DATASET RECORDS
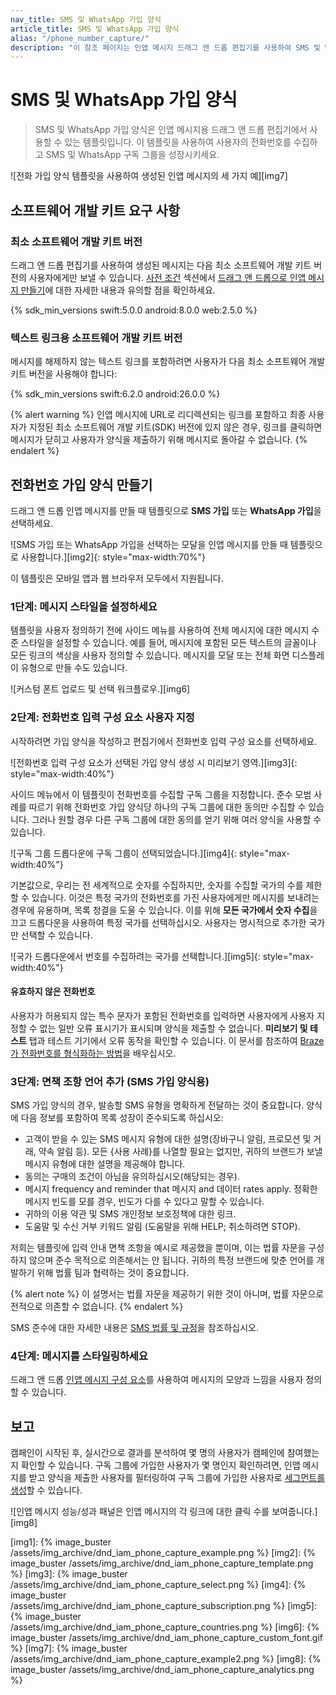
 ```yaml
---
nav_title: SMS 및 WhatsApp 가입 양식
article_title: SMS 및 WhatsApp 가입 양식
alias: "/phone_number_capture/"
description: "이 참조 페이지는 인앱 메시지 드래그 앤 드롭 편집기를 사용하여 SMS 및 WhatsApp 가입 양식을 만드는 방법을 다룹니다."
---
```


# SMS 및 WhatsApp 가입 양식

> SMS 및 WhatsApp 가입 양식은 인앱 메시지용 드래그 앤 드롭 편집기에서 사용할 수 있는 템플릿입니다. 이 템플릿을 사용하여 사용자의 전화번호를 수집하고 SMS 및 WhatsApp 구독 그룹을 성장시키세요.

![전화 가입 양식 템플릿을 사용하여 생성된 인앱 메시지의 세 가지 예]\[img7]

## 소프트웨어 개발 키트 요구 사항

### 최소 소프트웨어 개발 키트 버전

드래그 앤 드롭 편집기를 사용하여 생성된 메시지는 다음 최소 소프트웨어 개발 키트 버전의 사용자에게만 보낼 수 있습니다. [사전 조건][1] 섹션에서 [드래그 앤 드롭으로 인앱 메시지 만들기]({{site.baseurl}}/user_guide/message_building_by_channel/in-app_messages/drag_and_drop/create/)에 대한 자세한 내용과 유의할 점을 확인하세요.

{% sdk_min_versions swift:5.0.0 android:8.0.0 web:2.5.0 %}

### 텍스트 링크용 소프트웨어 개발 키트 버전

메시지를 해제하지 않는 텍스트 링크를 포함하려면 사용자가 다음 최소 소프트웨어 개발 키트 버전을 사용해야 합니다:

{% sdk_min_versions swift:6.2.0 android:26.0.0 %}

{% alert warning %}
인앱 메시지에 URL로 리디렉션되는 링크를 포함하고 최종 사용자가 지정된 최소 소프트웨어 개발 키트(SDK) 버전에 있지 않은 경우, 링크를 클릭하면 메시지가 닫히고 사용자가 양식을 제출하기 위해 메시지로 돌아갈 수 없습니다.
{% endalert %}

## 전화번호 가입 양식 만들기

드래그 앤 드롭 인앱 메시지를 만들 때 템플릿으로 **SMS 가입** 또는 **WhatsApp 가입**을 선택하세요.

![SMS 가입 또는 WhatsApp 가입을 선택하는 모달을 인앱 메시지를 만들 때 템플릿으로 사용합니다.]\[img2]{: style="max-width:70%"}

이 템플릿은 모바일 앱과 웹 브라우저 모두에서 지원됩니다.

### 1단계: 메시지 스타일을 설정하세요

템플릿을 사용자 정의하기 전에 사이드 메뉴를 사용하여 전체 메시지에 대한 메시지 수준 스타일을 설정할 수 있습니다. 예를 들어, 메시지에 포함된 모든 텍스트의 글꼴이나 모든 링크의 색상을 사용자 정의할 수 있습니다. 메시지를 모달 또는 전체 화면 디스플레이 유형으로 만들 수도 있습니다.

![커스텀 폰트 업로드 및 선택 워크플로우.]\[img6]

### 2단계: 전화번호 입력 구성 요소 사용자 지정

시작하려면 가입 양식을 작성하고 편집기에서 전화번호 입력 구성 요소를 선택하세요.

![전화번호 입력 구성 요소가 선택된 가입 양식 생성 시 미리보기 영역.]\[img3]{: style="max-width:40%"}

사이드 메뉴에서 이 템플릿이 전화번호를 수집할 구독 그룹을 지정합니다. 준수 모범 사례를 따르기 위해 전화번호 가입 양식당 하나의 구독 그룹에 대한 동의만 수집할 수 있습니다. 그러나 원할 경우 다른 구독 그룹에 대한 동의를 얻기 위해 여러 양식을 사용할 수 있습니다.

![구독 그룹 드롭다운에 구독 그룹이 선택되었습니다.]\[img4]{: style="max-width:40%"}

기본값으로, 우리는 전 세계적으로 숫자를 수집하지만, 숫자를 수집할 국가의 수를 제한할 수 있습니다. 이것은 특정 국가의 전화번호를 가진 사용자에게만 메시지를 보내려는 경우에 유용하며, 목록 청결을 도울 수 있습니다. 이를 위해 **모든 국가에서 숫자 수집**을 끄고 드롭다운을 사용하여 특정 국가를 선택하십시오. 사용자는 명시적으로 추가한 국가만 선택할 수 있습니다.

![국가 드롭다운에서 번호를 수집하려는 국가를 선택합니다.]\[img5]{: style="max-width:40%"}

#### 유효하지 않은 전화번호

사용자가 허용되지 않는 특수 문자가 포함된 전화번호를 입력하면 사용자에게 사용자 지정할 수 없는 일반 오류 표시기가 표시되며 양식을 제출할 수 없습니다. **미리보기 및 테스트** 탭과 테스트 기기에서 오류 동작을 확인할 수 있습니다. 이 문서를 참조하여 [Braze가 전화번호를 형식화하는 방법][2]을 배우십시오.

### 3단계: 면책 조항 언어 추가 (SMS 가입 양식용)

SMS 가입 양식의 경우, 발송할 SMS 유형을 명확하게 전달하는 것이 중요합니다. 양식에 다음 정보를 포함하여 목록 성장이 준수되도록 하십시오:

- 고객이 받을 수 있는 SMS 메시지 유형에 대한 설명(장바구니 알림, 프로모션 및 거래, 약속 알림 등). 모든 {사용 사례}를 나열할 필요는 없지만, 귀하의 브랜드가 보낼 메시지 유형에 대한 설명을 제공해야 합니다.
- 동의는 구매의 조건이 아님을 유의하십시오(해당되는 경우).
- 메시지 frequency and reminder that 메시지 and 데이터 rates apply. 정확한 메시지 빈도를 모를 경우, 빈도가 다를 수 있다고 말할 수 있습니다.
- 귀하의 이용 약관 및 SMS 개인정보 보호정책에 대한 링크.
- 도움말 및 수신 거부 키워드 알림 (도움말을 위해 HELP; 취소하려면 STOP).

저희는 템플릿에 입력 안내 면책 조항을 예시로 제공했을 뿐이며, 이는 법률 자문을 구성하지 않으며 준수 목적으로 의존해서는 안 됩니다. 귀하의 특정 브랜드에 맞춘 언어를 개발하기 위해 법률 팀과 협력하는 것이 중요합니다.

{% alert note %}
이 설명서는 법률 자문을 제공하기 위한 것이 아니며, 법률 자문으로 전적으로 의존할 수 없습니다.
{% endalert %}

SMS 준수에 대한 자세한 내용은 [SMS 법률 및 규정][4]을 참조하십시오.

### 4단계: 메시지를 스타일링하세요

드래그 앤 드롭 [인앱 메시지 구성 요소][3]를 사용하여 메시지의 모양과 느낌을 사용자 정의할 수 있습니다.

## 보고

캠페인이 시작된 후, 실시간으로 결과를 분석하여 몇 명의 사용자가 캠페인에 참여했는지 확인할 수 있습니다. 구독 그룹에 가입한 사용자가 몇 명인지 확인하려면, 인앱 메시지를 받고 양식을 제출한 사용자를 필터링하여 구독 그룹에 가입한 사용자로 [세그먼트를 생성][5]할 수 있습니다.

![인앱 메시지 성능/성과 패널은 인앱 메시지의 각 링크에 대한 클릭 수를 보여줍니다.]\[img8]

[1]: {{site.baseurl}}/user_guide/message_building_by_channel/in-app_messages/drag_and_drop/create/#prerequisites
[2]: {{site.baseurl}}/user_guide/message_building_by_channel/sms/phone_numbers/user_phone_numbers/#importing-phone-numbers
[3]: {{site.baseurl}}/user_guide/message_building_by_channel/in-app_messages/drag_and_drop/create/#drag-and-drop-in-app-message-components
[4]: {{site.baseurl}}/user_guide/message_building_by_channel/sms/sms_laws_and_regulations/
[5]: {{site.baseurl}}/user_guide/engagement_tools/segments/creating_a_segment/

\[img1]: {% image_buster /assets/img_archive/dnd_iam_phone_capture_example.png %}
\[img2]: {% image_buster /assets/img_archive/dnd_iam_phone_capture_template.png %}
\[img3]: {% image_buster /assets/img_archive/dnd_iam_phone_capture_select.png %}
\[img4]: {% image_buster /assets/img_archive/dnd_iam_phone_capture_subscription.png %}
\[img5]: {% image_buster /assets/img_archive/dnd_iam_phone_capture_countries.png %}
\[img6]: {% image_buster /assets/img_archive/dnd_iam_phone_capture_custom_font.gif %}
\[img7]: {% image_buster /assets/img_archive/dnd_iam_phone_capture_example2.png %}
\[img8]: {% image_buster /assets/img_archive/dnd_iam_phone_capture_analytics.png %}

PROBLEM REQUIREMENTS
Each line in the data that holds the string "android" should be found and copied.

RESPONSE AREA
{% sdk_min_versions swift:5.0.0 android:8.0.0 web:2.5.0 %}
{% sdk_min_versions swift:6.2.0 android:26.0.0 %}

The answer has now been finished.